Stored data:
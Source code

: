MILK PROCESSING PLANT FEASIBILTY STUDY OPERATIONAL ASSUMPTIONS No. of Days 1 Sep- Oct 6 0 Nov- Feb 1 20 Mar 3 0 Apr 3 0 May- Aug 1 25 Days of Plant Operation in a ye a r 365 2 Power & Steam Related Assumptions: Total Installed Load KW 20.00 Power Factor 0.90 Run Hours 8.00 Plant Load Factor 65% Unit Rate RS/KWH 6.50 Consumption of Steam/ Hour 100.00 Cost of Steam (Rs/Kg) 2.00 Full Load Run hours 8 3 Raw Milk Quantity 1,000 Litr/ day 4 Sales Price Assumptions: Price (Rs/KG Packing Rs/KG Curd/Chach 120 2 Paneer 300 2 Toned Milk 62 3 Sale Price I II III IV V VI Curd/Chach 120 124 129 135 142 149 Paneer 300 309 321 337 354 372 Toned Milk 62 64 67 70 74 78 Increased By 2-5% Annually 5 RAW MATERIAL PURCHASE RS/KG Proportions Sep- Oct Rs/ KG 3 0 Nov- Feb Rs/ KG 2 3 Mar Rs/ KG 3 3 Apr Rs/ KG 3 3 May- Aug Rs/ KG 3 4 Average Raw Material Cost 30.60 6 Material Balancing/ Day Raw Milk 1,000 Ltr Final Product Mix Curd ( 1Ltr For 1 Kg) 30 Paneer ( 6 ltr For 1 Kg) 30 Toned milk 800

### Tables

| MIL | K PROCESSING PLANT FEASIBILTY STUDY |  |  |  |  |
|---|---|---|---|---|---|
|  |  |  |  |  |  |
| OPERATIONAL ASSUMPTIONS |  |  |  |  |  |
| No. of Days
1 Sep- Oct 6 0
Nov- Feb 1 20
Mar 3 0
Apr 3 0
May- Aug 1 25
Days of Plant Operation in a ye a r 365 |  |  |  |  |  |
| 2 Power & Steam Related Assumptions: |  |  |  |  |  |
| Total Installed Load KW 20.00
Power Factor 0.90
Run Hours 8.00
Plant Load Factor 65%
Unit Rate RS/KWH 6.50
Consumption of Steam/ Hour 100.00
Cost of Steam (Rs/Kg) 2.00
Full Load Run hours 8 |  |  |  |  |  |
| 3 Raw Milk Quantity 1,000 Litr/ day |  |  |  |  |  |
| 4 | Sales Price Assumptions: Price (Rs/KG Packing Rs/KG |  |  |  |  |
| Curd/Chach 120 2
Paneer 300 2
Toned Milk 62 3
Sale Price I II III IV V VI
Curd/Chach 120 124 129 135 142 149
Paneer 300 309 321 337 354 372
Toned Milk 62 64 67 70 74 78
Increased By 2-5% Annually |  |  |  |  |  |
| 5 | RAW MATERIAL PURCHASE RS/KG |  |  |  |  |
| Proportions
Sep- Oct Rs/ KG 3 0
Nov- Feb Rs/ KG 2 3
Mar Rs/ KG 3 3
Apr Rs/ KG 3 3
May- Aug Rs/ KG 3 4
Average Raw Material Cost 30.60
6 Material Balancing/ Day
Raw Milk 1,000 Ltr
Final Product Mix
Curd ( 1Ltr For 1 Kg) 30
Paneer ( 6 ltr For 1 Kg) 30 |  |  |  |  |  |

• TASK INSTRUCTIONS:
Word-for-word copies of all the records are required.

• SOLUTION TO THE EXERCISE:
Source code

:MILK PROCESSING PLANT FEASIBILTY STUDY OPERATIONAL ASSUMPTIONS No. of Days 1 Sep- Oct 6 0 Nov- Feb 1 20 Mar 3 0 Apr 3 0 May- Aug 1 25 Days of Plant Operation in a ye a r 365 2 Power & Steam Related Assumptions: Total Installed Load KW 20.00 Power Factor 0.90 Run Hours 8.00 Plant Load Factor 65% Unit Rate RS/KWH 6.50 Consumption of Steam/ Hour 100.00 Cost of Steam (Rs/Kg) 2.00 Full Load Run hours 8 3 Raw Milk Quantity 1,000 Litr/ day 4 Sales Price Assumptions: Price (Rs/KG Packing Rs/KG Curd/Chach 120 2 Paneer 300 2 Toned Milk 62 3 Sale Price I II III IV V VI Curd/Chach 120 124 129 135 142 149 Paneer 300 309 321 337 354 372 Toned Milk 62 64 67 70 74 78 Increased By 2-5% Annually 5 RAW MATERIAL PURCHASE RS/KG Proportions Sep- Oct Rs/ KG 3 0 Nov- Feb Rs/ KG 2 3 Mar Rs/ KG 3 3 Apr Rs/ KG 3 3 May- Aug Rs/ KG 3 4 Average Raw Material Cost 30.60 6 Material Balancing/ Day Raw Milk 1,000 Ltr Final Product Mix Curd ( 1Ltr For 1 Kg) 30 Paneer ( 6 ltr For 1 Kg) 30 Toned milk 800

### Tables

| MIL | K PROCESSING PLANT FEASIBILTY STUDY |  |  |  |  |
|---|---|---|---|---|---|
|  |  |  |  |  |  |
| OPERATIONAL ASSUMPTIONS |  |  |  |  |  |
| No. of Days
1 Sep- Oct 6 0
Nov- Feb 1 20
Mar 3 0
Apr 3 0
May- Aug 1 25
Days of Plant Operation in a ye a r 365 |  |  |  |  |  |
| 2 Power & Steam Related Assumptions: |  |  |  |  |  |
| Total Installed Load KW 20.00
Power Factor 0.90
Run Hours 8.00
Plant Load Factor 65%
Unit Rate RS/KWH 6.50
Consumption of Steam/ Hour 100.00
Cost of Steam (Rs/Kg) 2.00
Full Load Run hours 8 |  |  |  |  |  |
| 3 Raw Milk Quantity 1,000 Litr/ day |  |  |  |  |  |
| 4 | Sales Price Assumptions: Price (Rs/KG Packing Rs/KG |  |  |  |  |
| Curd/Chach 120 2
Paneer 300 2
Toned Milk 62 3
Sale Price I II III IV V VI
Curd/Chach 120 124 129 135 142 149
Paneer 300 309 321 337 354 372
Toned Milk 62 64 67 70 74 78
Increased By 2-5% Annually |  |  |  |  |  |
| 5 | RAW MATERIAL PURCHASE RS/KG |  |  |  |  |
| Proportions
Sep- Oct Rs/ KG 3 0
Nov- Feb Rs/ KG 2 3
Mar Rs/ KG 3 3
Apr Rs/ KG 3 3
May- Aug Rs/ KG 3 4
Average Raw Material Cost 30.60
6 Material Balancing/ Day
Raw Milk 1,000 Ltr
Final Product Mix
Curd ( 1Ltr For 1 Kg) 30
Paneer ( 6 ltr For 1 Kg) 30 |  |  |  |  |  |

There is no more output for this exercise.